_PROMPT_
Would you please repeat exactly the lines from the one containing "Explicó que este" to the end of the records, both included, and leave out the rest?

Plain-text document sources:

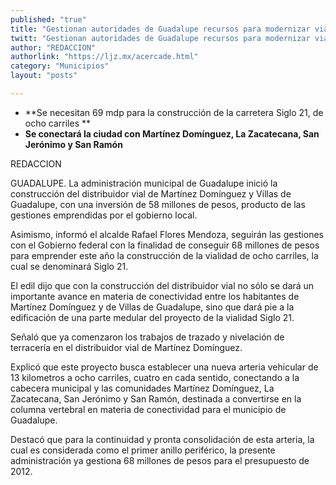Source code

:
 ```yaml
---
published: "true"
title: "Gestionan autoridades de Guadalupe recursos para modernizar vialidades"
twitt: "Gestionan autoridades de Guadalupe recursos para modernizar vialidades"
author: "REDACCION"
authorlink: "https://ljz.mx/acercade.html"
category: "Municipios"
layout: "posts"

---
```


*   **Se necesitan 69 mdp para la construcción de la carretera Siglo 21, de ocho carriles **
*   **Se conectará la ciudad con Martínez Domínguez, La Zacatecana, San Jerónimo y San Ramón**


  REDACCION



  GUADALUPE. La administración municipal de Guadalupe inició la construcción del distribuidor vial de Martínez Domínguez y Villas de Guadalupe, con una inversión de 58 millones de pesos, producto de las gestiones emprendidas por el gobierno local.



  Asimismo, informó el alcalde Rafael Flores Mendoza, seguirán las gestiones con el Gobierno federal con la finalidad de conseguir 68 millones de pesos para emprender este año la construcción de la vialidad de ocho carriles, la cual se denominará Siglo 21.



  El edil dijo que con la construcción del distribuidor vial no sólo se dará un importante avance en materia de conectividad entre los habitantes de Martínez Domínguez y de Villas de Guadalupe, sino que dará pie a la edificación de una parte medular del proyecto de la vialidad Siglo 21.



  Señaló que ya comenzaron los trabajos de trazado y nivelación de terracería en el distribuidor vial de Martínez Domínguez.



  Explicó que este proyecto busca establecer una nueva arteria vehicular de 13 kilometros a ocho carriles, cuatro en cada sentido, conectando a la cabecera municipal y las comunidades Martínez Domínguez, La Zacatecana, San Jerónimo y San Ramón, destinada a convertirse en la columna vertebral en materia de conectividad para el municipio de Guadalupe.



  Destacó que para la continuidad y pronta consolidación de esta arteria, la cual es considerada como el primer anillo periférico, la presente administración ya gestiona 68 millones de pesos para el presupuesto de 2012.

_EXERCISE ANSWER_
  Explicó que este proyecto busca establecer una nueva arteria vehicular de 13 kilometros a ocho carriles, cuatro en cada sentido, conectando a la cabecera municipal y las comunidades Martínez Domínguez, La Zacatecana, San Jerónimo y San Ramón, destinada a convertirse en la columna vertebral en materia de conectividad para el municipio de Guadalupe.



  Destacó que para la continuidad y pronta consolidación de esta arteria, la cual es considerada como el primer anillo periférico, la presente administración ya gestiona 68 millones de pesos para el presupuesto de 2012.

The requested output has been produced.